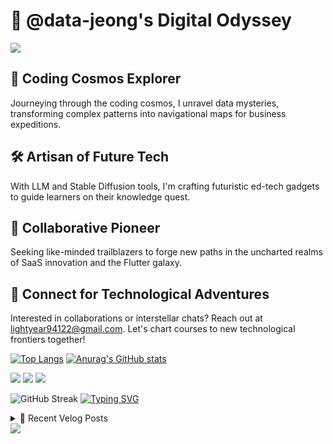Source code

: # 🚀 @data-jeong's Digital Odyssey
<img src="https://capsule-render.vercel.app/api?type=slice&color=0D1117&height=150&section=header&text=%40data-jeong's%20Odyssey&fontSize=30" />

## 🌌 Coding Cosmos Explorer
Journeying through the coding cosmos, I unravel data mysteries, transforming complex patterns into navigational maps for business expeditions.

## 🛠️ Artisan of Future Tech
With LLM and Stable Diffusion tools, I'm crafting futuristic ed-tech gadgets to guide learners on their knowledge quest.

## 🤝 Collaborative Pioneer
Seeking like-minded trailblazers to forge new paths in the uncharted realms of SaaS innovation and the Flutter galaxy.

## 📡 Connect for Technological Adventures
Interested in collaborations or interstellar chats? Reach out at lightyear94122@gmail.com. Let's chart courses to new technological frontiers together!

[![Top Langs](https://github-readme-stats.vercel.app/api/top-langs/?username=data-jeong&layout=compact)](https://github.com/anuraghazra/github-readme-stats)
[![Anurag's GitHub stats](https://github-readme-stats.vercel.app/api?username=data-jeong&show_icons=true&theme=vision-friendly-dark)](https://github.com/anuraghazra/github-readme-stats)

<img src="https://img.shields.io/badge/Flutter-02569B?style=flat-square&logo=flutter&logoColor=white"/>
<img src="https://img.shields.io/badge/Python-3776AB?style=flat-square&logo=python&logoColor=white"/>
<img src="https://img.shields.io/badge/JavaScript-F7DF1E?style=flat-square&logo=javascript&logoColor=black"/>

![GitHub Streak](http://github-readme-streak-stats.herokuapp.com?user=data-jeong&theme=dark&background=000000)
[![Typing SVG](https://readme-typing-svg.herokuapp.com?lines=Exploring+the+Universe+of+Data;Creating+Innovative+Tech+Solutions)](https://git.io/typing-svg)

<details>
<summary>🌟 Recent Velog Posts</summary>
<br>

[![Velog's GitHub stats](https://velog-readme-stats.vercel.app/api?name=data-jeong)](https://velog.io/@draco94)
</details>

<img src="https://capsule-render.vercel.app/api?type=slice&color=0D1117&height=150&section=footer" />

○ ○ ○ ○ ○

**YOUR GOAL:** Filter the listing above, keeping only the lines with "slice".

**RESPONSE TO THE EXERCISE:**
<img src="https://capsule-render.vercel.app/api?type=slice&color=0D1117&height=150&section=header&text=%40data-jeong's%20Odyssey&fontSize=30" />
<img src="https://capsule-render.vercel.app/api?type=slice&color=0D1117&height=150&section=footer" />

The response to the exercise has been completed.